Step 1 — Self score (normalization strategies)

The normalization strategy defines how the weights of the matched tags are turned into a percentage.

Additive share (scorecard) — default

Classic scorecard math. Tags are organized in groups: all the options of one form question form a group (they are mutually exclusive), while a standalone tag is its own group. The score is the share of points obtained out of the points obtainable:

base = ( Σ matched weights / Σ per-group maximum active weight ) × 100

Selecting the highest-weighted option of every scored question yields 100%; maxing out one question of two equally weighted ones yields 50%.

Veto tags: a tag with a negative weight never raises the obtainable maximum, but when matched it subtracts its full magnitude from the obtained points — a strong veto (e.g. -1000) forces the score to 0 regardless of the other answers. Vetoed results are not amplified by contextual factors.

Relative share

Scale-invariant: each matched tag contributes its weight as a share of the highest active weight in the definition (s = w / w_max), and shares are combined with a probabilistic union:

base = ( 1 − ∏ (1 − sᵢ) ) × 100

A single tag at the maximum weight saturates the score to 100%; additional matches push the score asymptotically toward 100% without ever exceeding it.

Single tag ceiling

The legacy strategy used by AML screening. Each matched weight contributes w · ln(1 + w), the sum is amplified by contextual factors, and the result is normalized against a worst-case ceiling: the largest single scaled weight amplified by the maximum configured multiplier of each factor type.

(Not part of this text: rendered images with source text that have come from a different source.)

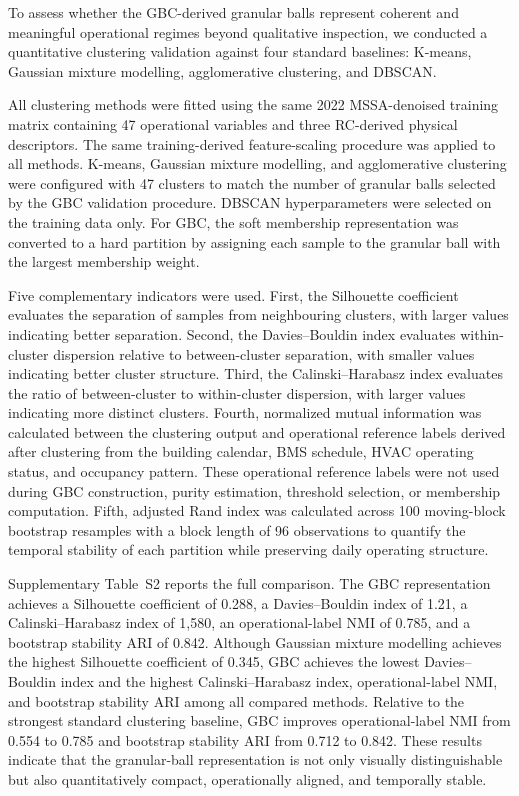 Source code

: \documentclass[11pt]{article}
\begin{document}
To assess whether the GBC-derived granular balls represent coherent and meaningful operational regimes beyond qualitative inspection, we conducted a quantitative clustering validation against four standard baselines: K-means, Gaussian mixture modelling, agglomerative clustering, and DBSCAN.

All clustering methods were fitted using the same 2022 MSSA-denoised training matrix containing 47 operational variables and three RC-derived physical descriptors. The same training-derived feature-scaling procedure was applied to all methods. K-means, Gaussian mixture modelling, and agglomerative clustering were configured with 47 clusters to match the number of granular balls selected by the GBC validation procedure. DBSCAN hyperparameters were selected on the training data only. For GBC, the soft membership representation was converted to a hard partition by assigning each sample to the granular ball with the largest membership weight.

Five complementary indicators were used. First, the Silhouette coefficient evaluates the separation of samples from neighbouring clusters, with larger values indicating better separation. Second, the Davies--Bouldin index evaluates within-cluster dispersion relative to between-cluster separation, with smaller values indicating better cluster structure. Third, the Calinski--Harabasz index evaluates the ratio of between-cluster to within-cluster dispersion, with larger values indicating more distinct clusters. Fourth, normalized mutual information was calculated between the clustering output and operational reference labels derived after clustering from the building calendar, BMS schedule, HVAC operating status, and occupancy pattern. These operational reference labels were not used during GBC construction, purity estimation, threshold selection, or membership computation. Fifth, adjusted Rand index was calculated across 100 moving-block bootstrap resamples with a block length of 96 observations to quantify the temporal stability of each partition while preserving daily operating structure.

Supplementary Table~S2 reports the full comparison. The GBC representation achieves a Silhouette coefficient of 0.288, a Davies--Bouldin index of 1.21, a Calinski--Harabasz index of 1,580, an operational-label NMI of 0.785, and a bootstrap stability ARI of 0.842. Although Gaussian mixture modelling achieves the highest Silhouette coefficient of 0.345, GBC achieves the lowest Davies--Bouldin index and the highest Calinski--Harabasz index, operational-label NMI, and bootstrap stability ARI among all compared methods. Relative to the strongest standard clustering baseline, GBC improves operational-label NMI from 0.554 to 0.785 and bootstrap stability ARI from 0.712 to 0.842. These results indicate that the granular-ball representation is not only visually distinguishable but also quantitatively compact, operationally aligned, and temporally stable.
\end{document}
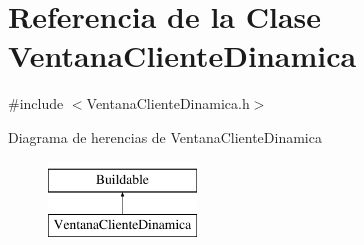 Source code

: \hypertarget{classVentanaClienteDinamica}{\section{\-Referencia de la \-Clase \-Ventana\-Cliente\-Dinamica}
\label{classVentanaClienteDinamica}
}


{\ttfamily \#include $<$\-Ventana\-Cliente\-Dinamica.\-h$>$}

\-Diagrama de herencias de \-Ventana\-Cliente\-Dinamica\begin{figure}[H]
\begin{center}
\leavevmode
\includegraphics[height=2.000000cm]{classVentanaClienteDinamica}
\end{center}
\end{figure}
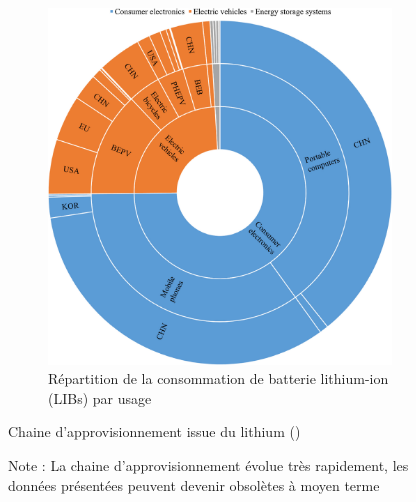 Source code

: \begin{figure}[!b]
\begin{subfigure}{0.4\textwidth}
    \includegraphics[width=\textwidth]{Images/supply_chain/1-s2.0-S0921344917301118-gr7_lrg.jpg}
    \caption{Répartition de la consommation de batterie lithium-ion (LIBs) par usage}
    \label{fig:LIB_use}
\end{subfigure}
        
\caption{Chaine d'approvisionnement issue du lithium (\cite{sun_tracing_2017})\\}
\caption*{Note : La chaine d'approvisionnement évolue très rapidement, les données présentées peuvent devenir obsolètes à moyen terme}
\label{fig:lithium_supply_chain}
\end{figure}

Contextual factor amplification

After the base result is computed, the multipliers of all matched contextual factors are summed and applied:

amplified = base × ( 1 + Σ multipliers )

Amplification never lowers a Relative share result, and it is skipped entirely for vetoed Additive share results, so a negative factor can never flip a veto.

Step 2 — Combine with sources

If the definition lists Sources, its own tag-based result is folded together with the source scores using the combination strategy:

Probabilistic union (default)

100 × ( 1 − ∏ (1 − sᵢ / 100) ) — each contribution increases the score, with diminishing returns as it approaches 100

MaximumThe highest of the contributing scores
WeightedThe equal-weight mean of the contributing scores

Step 3 — Clamp and level

The combined result is clamped to [0, 100], rounded to an integer, and mapped to a level: 0–25 Low, 26–50 Medium, 51–75 High, 76–100 Critical. The default score's percentage is also surfaced as the flow result's headline Risk score.

Worked example

A form has two scored select questions feeding a custom supplier_risk score with Additive share normalization:

  • Company age — "Less than 1 year" (weight 30), "1–5 years" (weight 10), "Over 5 years" (weight 0)
  • Prior incidents — "Yes" (weight 50), "No" (weight 0)

The obtainable maximum is 30 + 50 = 80. A supplier answering "Less than 1 year" and "No" obtains 30, so the base score is 30 / 80 × 100 = 37.5. A contextual factor for a high-risk jurisdiction with multiplier 0.2 amplifies it to 37.5 × 1.2 = 45, which rounds to 45 — Medium.

Configure it

Tags and their weights are managed on the Score Definitions page, and attached to questions in the form builder.